### WHAT THE TASK ASKS
An exact copy of all the entries below is what this task needs.

#### DATA FOR PROCESSING ####

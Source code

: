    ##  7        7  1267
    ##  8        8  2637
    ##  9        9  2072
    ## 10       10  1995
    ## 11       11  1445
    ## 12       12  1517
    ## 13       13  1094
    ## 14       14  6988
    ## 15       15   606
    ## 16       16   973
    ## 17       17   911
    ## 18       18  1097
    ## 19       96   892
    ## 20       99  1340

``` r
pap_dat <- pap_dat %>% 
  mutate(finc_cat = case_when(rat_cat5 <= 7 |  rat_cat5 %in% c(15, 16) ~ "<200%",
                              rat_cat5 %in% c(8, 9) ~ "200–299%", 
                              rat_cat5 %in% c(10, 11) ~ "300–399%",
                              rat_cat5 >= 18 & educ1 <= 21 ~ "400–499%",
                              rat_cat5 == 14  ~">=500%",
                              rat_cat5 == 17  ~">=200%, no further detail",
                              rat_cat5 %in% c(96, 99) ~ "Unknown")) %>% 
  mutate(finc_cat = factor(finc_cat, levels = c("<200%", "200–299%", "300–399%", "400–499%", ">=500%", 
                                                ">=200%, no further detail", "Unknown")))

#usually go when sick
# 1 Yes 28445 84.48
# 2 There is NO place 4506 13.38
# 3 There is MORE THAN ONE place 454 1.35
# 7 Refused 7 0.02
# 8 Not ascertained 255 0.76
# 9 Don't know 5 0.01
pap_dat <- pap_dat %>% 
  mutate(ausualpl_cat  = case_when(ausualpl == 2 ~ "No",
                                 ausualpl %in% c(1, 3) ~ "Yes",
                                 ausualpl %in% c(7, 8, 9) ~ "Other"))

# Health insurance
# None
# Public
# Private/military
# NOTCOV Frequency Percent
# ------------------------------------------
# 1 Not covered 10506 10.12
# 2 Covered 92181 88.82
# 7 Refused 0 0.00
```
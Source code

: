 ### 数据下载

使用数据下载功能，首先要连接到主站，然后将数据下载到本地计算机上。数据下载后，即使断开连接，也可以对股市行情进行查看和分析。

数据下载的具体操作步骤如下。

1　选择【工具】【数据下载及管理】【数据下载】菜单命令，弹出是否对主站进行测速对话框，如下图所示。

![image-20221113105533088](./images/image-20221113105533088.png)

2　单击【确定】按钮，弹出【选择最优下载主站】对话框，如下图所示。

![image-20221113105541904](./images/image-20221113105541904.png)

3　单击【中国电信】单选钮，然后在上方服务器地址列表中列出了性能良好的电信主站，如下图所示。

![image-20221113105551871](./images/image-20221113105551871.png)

####

### YOUR RESPONSE
Source code

:    ##  7        7  1267
    ##  8        8  2637
    ##  9        9  2072
    ## 10       10  1995
    ## 11       11  1445
    ## 12       12  1517
    ## 13       13  1094
    ## 14       14  6988
    ## 15       15   606
    ## 16       16   973
    ## 17       17   911
    ## 18       18  1097
    ## 19       96   892
    ## 20       99  1340

``` r
pap_dat <- pap_dat %>% 
  mutate(finc_cat = case_when(rat_cat5 <= 7 |  rat_cat5 %in% c(15, 16) ~ "<200%",
                              rat_cat5 %in% c(8, 9) ~ "200–299%", 
                              rat_cat5 %in% c(10, 11) ~ "300–399%",
                              rat_cat5 >= 18 & educ1 <= 21 ~ "400–499%",
                              rat_cat5 == 14  ~">=500%",
                              rat_cat5 == 17  ~">=200%, no further detail",
                              rat_cat5 %in% c(96, 99) ~ "Unknown")) %>% 
  mutate(finc_cat = factor(finc_cat, levels = c("<200%", "200–299%", "300–399%", "400–499%", ">=500%", 
                                                ">=200%, no further detail", "Unknown")))

#usually go when sick
# 1 Yes 28445 84.48
# 2 There is NO place 4506 13.38
# 3 There is MORE THAN ONE place 454 1.35
# 7 Refused 7 0.02
# 8 Not ascertained 255 0.76
# 9 Don't know 5 0.01
pap_dat <- pap_dat %>% 
  mutate(ausualpl_cat  = case_when(ausualpl == 2 ~ "No",
                                 ausualpl %in% c(1, 3) ~ "Yes",
                                 ausualpl %in% c(7, 8, 9) ~ "Other"))

# Health insurance
# None
# Public
# Private/military
# NOTCOV Frequency Percent
# ------------------------------------------
# 1 Not covered 10506 10.12
# 2 Covered 92181 88.82
# 7 Refused 0 0.00
```
Source code

: ### 数据下载

使用数据下载功能，首先要连接到主站，然后将数据下载到本地计算机上。数据下载后，即使断开连接，也可以对股市行情进行查看和分析。

数据下载的具体操作步骤如下。

1　选择【工具】【数据下载及管理】【数据下载】菜单命令，弹出是否对主站进行测速对话框，如下图所示。

![image-20221113105533088](./images/image-20221113105533088.png)

2　单击【确定】按钮，弹出【选择最优下载主站】对话框，如下图所示。

![image-20221113105541904](./images/image-20221113105541904.png)

3　单击【中国电信】单选钮，然后在上方服务器地址列表中列出了性能良好的电信主站，如下图所示。

![image-20221113105551871](./images/image-20221113105551871.png)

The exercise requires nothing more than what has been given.